(Rendered images with source text)
************
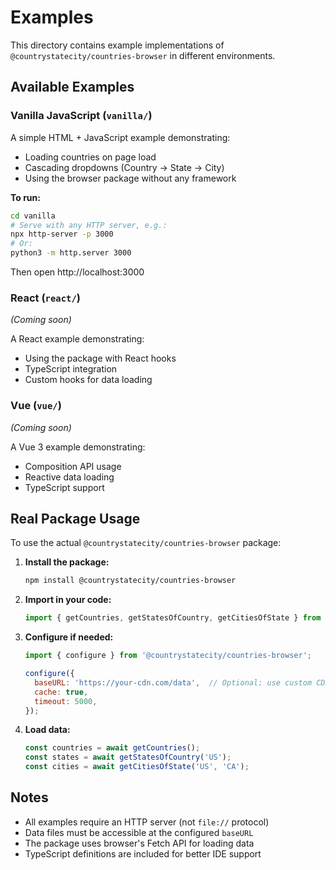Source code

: # Examples

This directory contains example implementations of `@countrystatecity/countries-browser` in different environments.

## Available Examples

### Vanilla JavaScript (`vanilla/`)

A simple HTML + JavaScript example demonstrating:
- Loading countries on page load
- Cascading dropdowns (Country → State → City)
- Using the browser package without any framework

**To run:**
```bash
cd vanilla
# Serve with any HTTP server, e.g.:
npx http-server -p 3000
# Or:
python3 -m http.server 3000
```

Then open http://localhost:3000

### React (`react/`)

*(Coming soon)*

A React example demonstrating:
- Using the package with React hooks
- TypeScript integration
- Custom hooks for data loading

### Vue (`vue/`)

*(Coming soon)*

A Vue 3 example demonstrating:
- Composition API usage
- Reactive data loading
- TypeScript support

## Real Package Usage

To use the actual `@countrystatecity/countries-browser` package:

1. **Install the package:**
   ```bash
   npm install @countrystatecity/countries-browser
   ```

2. **Import in your code:**
   ```javascript
   import { getCountries, getStatesOfCountry, getCitiesOfState } from '@countrystatecity/countries-browser';
   ```

3. **Configure if needed:**
   ```javascript
   import { configure } from '@countrystatecity/countries-browser';
   
   configure({
     baseURL: 'https://your-cdn.com/data',  // Optional: use custom CDN
     cache: true,
     timeout: 5000,
   });
   ```

4. **Load data:**
   ```javascript
   const countries = await getCountries();
   const states = await getStatesOfCountry('US');
   const cities = await getCitiesOfState('US', 'CA');
   ```

## Notes

- All examples require an HTTP server (not `file://` protocol)
- Data files must be accessible at the configured `baseURL`
- The package uses browser's Fetch API for loading data
- TypeScript definitions are included for better IDE support

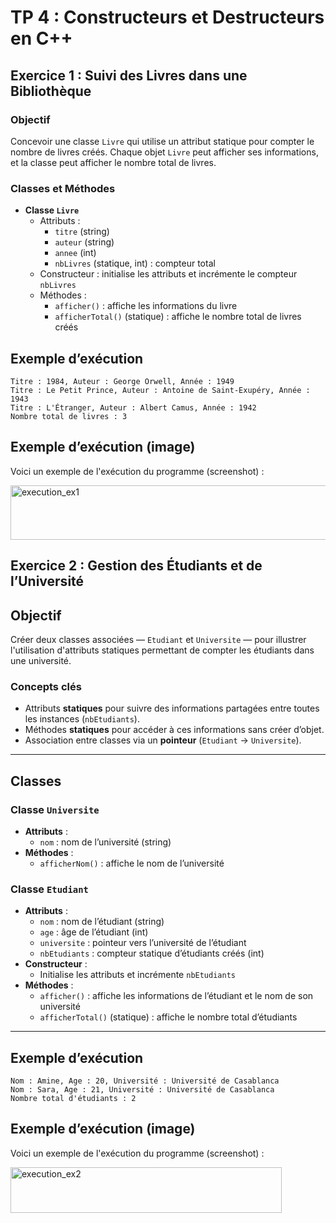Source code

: 
# TP 4 : Constructeurs et Destructeurs en C++

## Exercice 1 : Suivi des Livres dans une Bibliothèque

### Objectif
Concevoir une classe `Livre` qui utilise un attribut statique pour compter le nombre de livres créés. Chaque objet `Livre` peut afficher ses informations, et la classe peut afficher le nombre total de livres.

### Classes et Méthodes
- **Classe `Livre`**  
  - Attributs :
    - `titre` (string)  
    - `auteur` (string)  
    - `annee` (int)  
    - `nbLivres` (statique, int) : compteur total
  - Constructeur : initialise les attributs et incrémente le compteur `nbLivres`  
  - Méthodes :
    - `afficher()` : affiche les informations du livre  
    - `afficherTotal()` (statique) : affiche le nombre total de livres créés  

 ## Exemple d’exécution

```
Titre : 1984, Auteur : George Orwell, Année : 1949
Titre : Le Petit Prince, Auteur : Antoine de Saint-Exupéry, Année : 1943
Titre : L'Étranger, Auteur : Albert Camus, Année : 1942
Nombre total de livres : 3

```
 ##  Exemple d’exécution (image)
 
Voici un exemple de l'exécution du programme (screenshot) : 

<img width="675" height="87" alt="execution_ex1" src="https://github.com/user-attachments/assets/f04c40c5-19c5-4987-a880-72c607e08d25" />

## Exercice 2 : Gestion des Étudiants et de l’Université

## Objectif
Créer deux classes associées — `Etudiant` et `Universite` — pour illustrer l'utilisation d'attributs statiques permettant de compter les étudiants dans une université.  

### Concepts clés
- Attributs **statiques** pour suivre des informations partagées entre toutes les instances (`nbEtudiants`).  
- Méthodes **statiques** pour accéder à ces informations sans créer d’objet.  
- Association entre classes via un **pointeur** (`Etudiant` → `Universite`).  

---

## Classes

### Classe `Universite`
- **Attributs** :
  - `nom` : nom de l’université (string)  
- **Méthodes** :
  - `afficherNom()` : affiche le nom de l’université  

### Classe `Etudiant`
- **Attributs** :
  - `nom` : nom de l’étudiant (string)  
  - `age` : âge de l’étudiant (int)  
  - `universite` : pointeur vers l’université de l’étudiant  
  - `nbEtudiants` : compteur statique d’étudiants créés (int)  
- **Constructeur** :
  - Initialise les attributs et incrémente `nbEtudiants`  
- **Méthodes** :
  - `afficher()` : affiche les informations de l’étudiant et le nom de son université  
  - `afficherTotal()` (statique) : affiche le nombre total d’étudiants  

---
 ## Exemple d’exécution

```
Nom : Amine, Age : 20, Université : Université de Casablanca
Nom : Sara, Age : 21, Université : Université de Casablanca
Nombre total d'étudiants : 2

```
 ##  Exemple d’exécution (image)
 
Voici un exemple de l'exécution du programme (screenshot) : 

<img width="434" height="73" alt="execution_ex2" src="https://github.com/user-attachments/assets/3fd5e00d-829a-4b62-b183-1ee4b2660cd4" />
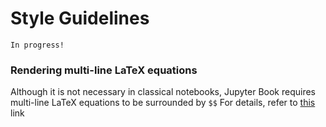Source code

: # Style Guidelines

```{warning}
In progress!
```
### Rendering multi-line LaTeX equations

Although it is not necessary in classical notebooks, Jupyter Book requires multi-line LaTeX equations to be surrounded by `$$`
For details, refer to [this](https://stackoverflow.com/questions/18860693/mathjax-multi-line-equation-rendering-issue/21565829#21565829) link
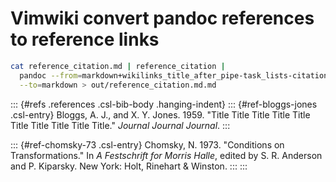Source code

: # Vimwiki convert pandoc references to reference links

``` bash
cat reference_citation.md | reference_citation |
  pandoc --from=markdown+wikilinks_title_after_pipe-task_lists-citations \
  --to=markdown > out/reference_citation.md.md
```

::: {#refs .references .csl-bib-body .hanging-indent}
::: {#ref-bloggs-jones .csl-entry}
Bloggs, A. J., and X. Y. Jones. 1959. "Title Title Title Title Title Title
Title Title Title Title." *Journal Journal Journal*.
:::

::: {#ref-chomsky-73 .csl-entry}
Chomsky, N. 1973. "Conditions on Transformations." In *A Festschrift for Morris
Halle*, edited by S. R. Anderson and P. Kiparsky. New York: Holt, Rinehart &
Winston.
:::
:::
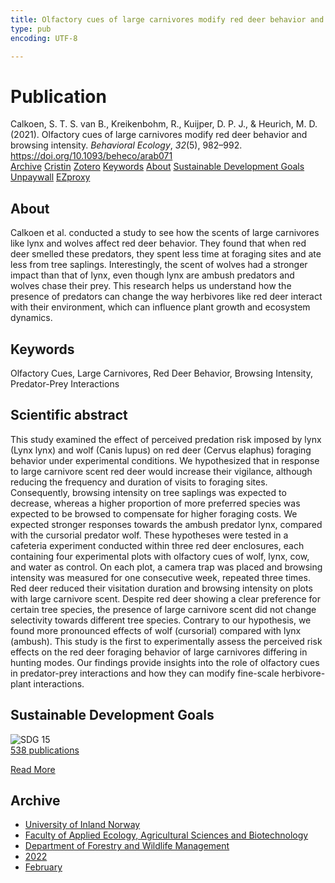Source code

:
 ```yaml
---
title: Olfactory cues of large carnivores modify red deer behavior and browsing intensity
type: pub
encoding: UTF-8

---
```

<h1>Publication</h1>
<article id="csl-bib-container-PLGAI274" class="csl-bib-container">
  <div class="csl-bib-body"> <div class="csl-entry">Calkoen, S. T. S. van B., Kreikenbohm, R., Kuijper, D. P. J., &#38; Heurich, M. D. (2021). Olfactory cues of large carnivores modify red deer behavior and browsing intensity. <i>Behavioral Ecology</i>, <i>32</i>(5), 982–992. <a href="https://doi.org/10.1093/beheco/arab071">https://doi.org/10.1093/beheco/arab071</a></div> </div>
  <div class="csl-bib-buttons">
    <a href="#taxonomy-article-PLGAI274" alt="archive" class="csl-bib-button">Archive</a>
    <a href="https://app.cristin.no/results/show.jsf?id=1998428" alt="Cristin" class="csl-bib-button">Cristin</a>
    <a href="http://zotero.org/groups/5881554/items/PLGAI274" alt="Zotero" class="csl-bib-button">Zotero</a>
    <a href="#keywords-article-PLGAI274" alt="keywords" class="csl-bib-button">Keywords</a>
    <a href="#about-article-PLGAI274" alt="about_pub" class="csl-bib-button">About</a>
    <a href="#sdg-article-PLGAI274" alt="sdg" class="csl-bib-button">Sustainable Development Goals</a>
    <a href="https://academic.oup.com/beheco/article-pdf/32/5/982/40786977/arab071.pdf" alt="Unpaywall" class="csl-bib-button">Unpaywall</a>
    <a href="https://academic.oup.com/beheco/article-pdf/32/5/982/40786977/arab071.pdf" alt="EZproxy" class="csl-bib-button">EZproxy</a>
  </div>
  <div id="csl-bib-meta-container-PLGAI274"></div>
</article>
<div id="csl-bib-meta-PLGAI274" class="csl-bib-meta">
  <article id="about-article-PLGAI274" class="about_pub-article">
    <h1>About</h1>
    Calkoen et al. conducted a study to see how the scents of large carnivores like lynx and wolves affect red deer behavior. They found that when red deer smelled these predators, they spent less time at foraging sites and ate less from tree saplings. Interestingly, the scent of wolves had a stronger impact than that of lynx, even though lynx are ambush predators and wolves chase their prey. This research helps us understand how the presence of predators can change the way herbivores like red deer interact with their environment, which can influence plant growth and ecosystem dynamics.
  </article>
  <article id="keywords-article-PLGAI274" class="keywords-article">
    <h1>Keywords</h1>
    Olfactory Cues, Large Carnivores, Red Deer Behavior, Browsing Intensity, Predator-Prey Interactions
  </article>
  <article id="abstract-article-PLGAI274" class="abstract-article">
    <h1>Scientific abstract</h1>
    This study examined the effect of perceived predation risk imposed by lynx (Lynx lynx) and wolf (Canis lupus) on red deer (Cervus elaphus) foraging behavior under experimental conditions. We hypothesized that in response to large carnivore scent red deer would increase their vigilance, although reducing the frequency and duration of visits to foraging sites. Consequently, browsing intensity on tree saplings was expected to decrease, whereas a higher proportion of more preferred species was expected to be browsed to compensate for higher foraging costs. We expected stronger responses towards the ambush predator lynx, compared with the cursorial predator wolf. These hypotheses were tested in a cafeteria experiment conducted within three red deer enclosures, each containing four experimental plots with olfactory cues of wolf, lynx, cow, and water as control. On each plot, a camera trap was placed and browsing intensity was measured for one consecutive week, repeated three times. Red deer reduced their visitation duration and browsing intensity on plots with large carnivore scent. Despite red deer showing a clear preference for certain tree species, the presence of large carnivore scent did not change selectivity towards different tree species. Contrary to our hypothesis, we found more pronounced effects of wolf (cursorial) compared with lynx (ambush). This study is the first to experimentally assess the perceived risk effects on the red deer foraging behavior of large carnivores differing in hunting modes. Our findings provide insights into the role of olfactory cues in predator-prey interactions and how they can modify fine-scale herbivore-plant interactions.
  </article>
  <article id="sdg-article-PLGAI274" class="sdg-article">
    <h1>Sustainable Development Goals</h1>
    <div class="sdg-container"><div id="sdg15" class="sdg">
        <img src="{{< params subfolder >}}images/sdg/sdg15_en.png" class="image" alt="SDG 15">
        <div class="sdg-overlay">
          <a href="/en/archive/?key=?sdg=15#archive" class="sdg-publication-count"><span>538</span> publications</a>
          <p><a href="https://sdgs.un.org/goals/goal15" class="sdg-read-more">Read More</a></p>
        </div>
      </div></div>
  </article>
  <article id="taxonomy-article-PLGAI274" class="taxonomy-article">
    <h1>Archive</h1>
    <ul>
      <li>
        <a href="/en/archive/?key=3DCRN523">University of Inland Norway</a>
      </li>
      <li>
        <a href="/en/archive/?key=T77LXH6D">Faculty of Applied Ecology, Agricultural Sciences and Biotechnology</a>
      </li>
      <li>
        <a href="/en/archive/?key=7TRARPE3">Department of Forestry and Wildlife Management</a>
      </li>
      <li>
        <a href="/en/archive/?key=H9K9UC39">2022</a>
      </li>
      <li>
        <a href="/en/archive/?key=TSZ2BSDY">February</a>
      </li>
    </ul>
  </article>
</div>
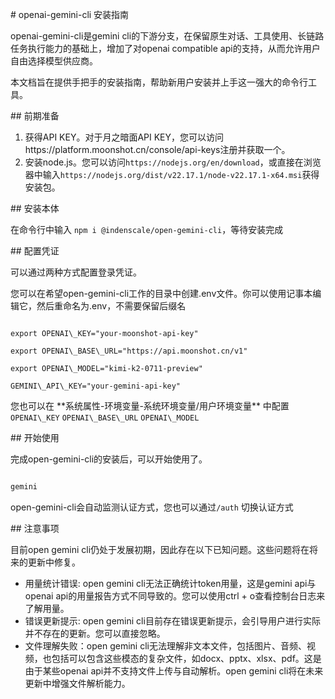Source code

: \# openai-gemini-cli 安装指南



openai-gemini-cli是gemini cli的下游分支，在保留原生对话、工具使用、长链路任务执行能力的基础上，增加了对openai compatible api的支持，从而允许用户自由选择模型供应商。



本文档旨在提供手把手的安装指南，帮助新用户安装并上手这一强大的命令行工具。



\## 前期准备



1. 获得API KEY。对于月之暗面API KEY，您可以访问https://platform.moonshot.cn/console/api-keys注册并获取一个。
2. 安装node.js。您可以访问`https://nodejs.org/en/download`，或直接在浏览器中输入`https://nodejs.org/dist/v22.17.1/node-v22.17.1-x64.msi`获得安装包。



\## 安装本体



在命令行中输入 `npm i @indenscale/open-gemini-cli`，等待安装完成



\## 配置凭证



可以通过两种方式配置登录凭证。



您可以在希望open-gemini-cli工作的目录中创建.env文件。你可以使用记事本编辑它，然后重命名为.env，不需要保留后缀名

```.env

export OPENAI\_KEY="your-moonshot-api-key"

export OPENAI\_BASE\_URL="https://api.moonshot.cn/v1"

export OPENAI\_MODEL="kimi-k2-0711-preview"

GEMINI\_API\_KEY="your-gemini-api-key"

```



您也可以在 \*\*系统属性-环境变量-系统环境变量/用户环境变量\*\* 中配置`OPENAI\_KEY` `OPENAI\_BASE\_URL` `OPENAI\_MODEL`



\## 开始使用



完成open-gemini-cli的安装后，可以开始使用了。



```bash

gemini

```



open-gemini-cli会自动监测认证方式，您也可以通过`/auth` 切换认证方式



\## 注意事项



目前open gemini cli仍处于发展初期，因此存在以下已知问题。这些问题将在将来的更新中修复。



* 用量统计错误: open gemini cli无法正确统计token用量，这是gemini api与openai api的用量报告方式不同导致的。您可以使用ctrl + o查看控制台日志来了解用量。
* 错误更新提示: open gemini cli目前存在错误更新提示，会引导用户进行实际并不存在的更新。您可以直接忽略。
* 文件理解失败：open gemini cli无法理解非文本文件，包括图片、音频、视频，也包括可以包含这些模态的复杂文件，如docx、pptx、xlsx、pdf。这是由于某些openai api并不支持文件上传与自动解析。open gemini cli将在未来更新中增强文件解析能力。





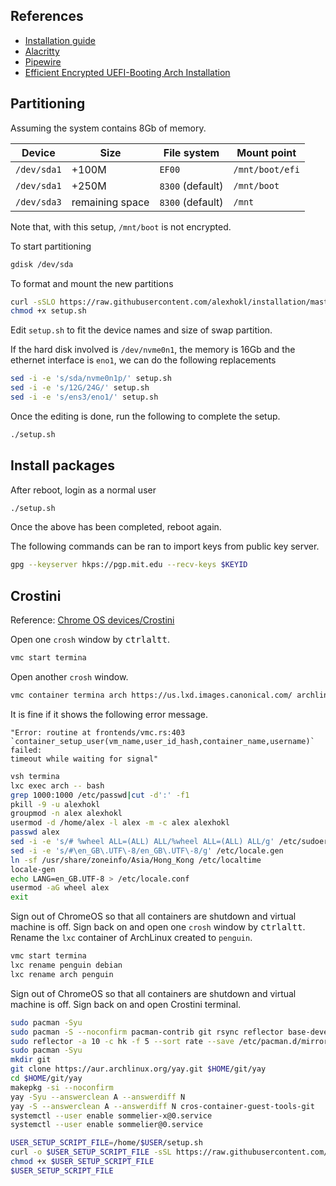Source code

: ## References

- [Installation guide](https://wiki.archlinux.org/title/installation_guide)
- [Alacritty](https://wiki.archlinux.org/title/Alacritty)
- [Pipewire](https://wiki.archlinux.org/title/PipeWire)
- [Efficient Encrypted UEFI-Booting Arch
  Installation](https://gist.github.com/HardenedArray/31915e3d73a4ae45adc0efa9ba458b07)

## Partitioning

Assuming the system contains 8Gb of memory.

| Device      | Size            | File system      | Mount point     |
| ---         | ---             | ---              | ---             |
| `/dev/sda1` | +100M           | `EF00`           | `/mnt/boot/efi` |
| `/dev/sda1` | +250M           | `8300` (default) | `/mnt/boot`     |
| `/dev/sda3` | remaining space | `8300` (default) | `/mnt`          |

Note that, with this setup, `/mnt/boot` is not encrypted.

To start partitioning

```sh
gdisk /dev/sda
```

To format and mount the new partitions

```sh
curl -sSLO https://raw.githubusercontent.com/alexhokl/installation/master/archlinux/setup.sh
chmod +x setup.sh
```

Edit `setup.sh` to fit the device names and size of swap partition.

If the hard disk involved is `/dev/nvme0n1`, the memory is 16Gb and the ethernet
interface is `eno1`, we can do the following replacements

```sh
sed -i -e 's/sda/nvme0n1p/' setup.sh
sed -i -e 's/12G/24G/' setup.sh
sed -i -e 's/ens3/eno1/' setup.sh
```
Once the editing is done, run the following to complete the setup.

```sh
./setup.sh
```

## Install packages

After reboot, login as a normal user

```sh
./setup.sh
```

Once the above has been completed, reboot again.

The following commands can be ran to import keys from public key server.

```sh
gpg --keyserver hkps://pgp.mit.edu --recv-keys $KEYID
```

## Crostini

Reference: [Chrome OS
devices/Crostini](https://wiki.archlinux.org/title/Chrome_OS_devices/Crostini)

Open one `crosh` window by <kbd>ctrl</kbd><kbd>alt</kbd><kbd>t</kbd>.

```sh
vmc start termina
```

Open another `crosh` window.

```sh
vmc container termina arch https://us.lxd.images.canonical.com/ archlinux/current
```

It is fine if it shows the following error message.

```
"Error: routine at frontends/vmc.rs:403
`container_setup_user(vm_name,user_id_hash,container_name,username)` failed:
timeout while waiting for signal"
```

```sh
vsh termina
lxc exec arch -- bash
grep 1000:1000 /etc/passwd|cut -d':' -f1
pkill -9 -u alexhokl
groupmod -n alex alexhokl
usermod -d /home/alex -l alex -m -c alex alexhokl
passwd alex
sed -i -e 's/# %wheel ALL=(ALL) ALL/%wheel ALL=(ALL) ALL/g' /etc/sudoers
sed -i -e 's/#\en_GB\.UTF\-8/en_GB\.UTF\-8/g' /etc/locale.gen
ln -sf /usr/share/zoneinfo/Asia/Hong_Kong /etc/localtime
locale-gen
echo LANG=en_GB.UTF-8 > /etc/locale.conf
usermod -aG wheel alex
exit
```

Sign out of ChromeOS so that all containers are shutdown and virtual machine is
off. Sign back on and open one `crosh` window by
<kbd>ctrl</kbd><kbd>alt</kbd><kbd>t</kbd>. Rename the `lxc` container of
ArchLinux created to `penguin`.

```sh
vmc start termina
lxc rename penguin debian
lxc rename arch penguin
```

Sign out of ChromeOS so that all containers are shutdown and virtual machine is
off. Sign back on and open Crostini terminal.

```sh
sudo pacman -Syu
sudo pacman -S --noconfirm pacman-contrib git rsync reflector base-devel wayland xorg-xwayland
sudo reflector -a 10 -c hk -f 5 --sort rate --save /etc/pacman.d/mirrorlist
sudo pacman -Syu
mkdir git
git clone https://aur.archlinux.org/yay.git $HOME/git/yay
cd $HOME/git/yay
makepkg -si --noconfirm
yay -Syu --answerclean A --answerdiff N
yay -S --answerclean A --answerdiff N cros-container-guest-tools-git
systemctl --user enable sommelier-x@0.service
systemctl --user enable sommelier@0.service

USER_SETUP_SCRIPT_FILE=/home/$USER/setup.sh
curl -o $USER_SETUP_SCRIPT_FILE -sSL https://raw.githubusercontent.com/alexhokl/installation/master/archlinux/user_setup_crostini.sh
chmod +x $USER_SETUP_SCRIPT_FILE
$USER_SETUP_SCRIPT_FILE
```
************
■ **What this task involves**: The word "hooks" appears in some of the lines above. Copy those lines.

■ **Answer to this problem**:
- Using the package with React hooks
- Custom hooks for data loading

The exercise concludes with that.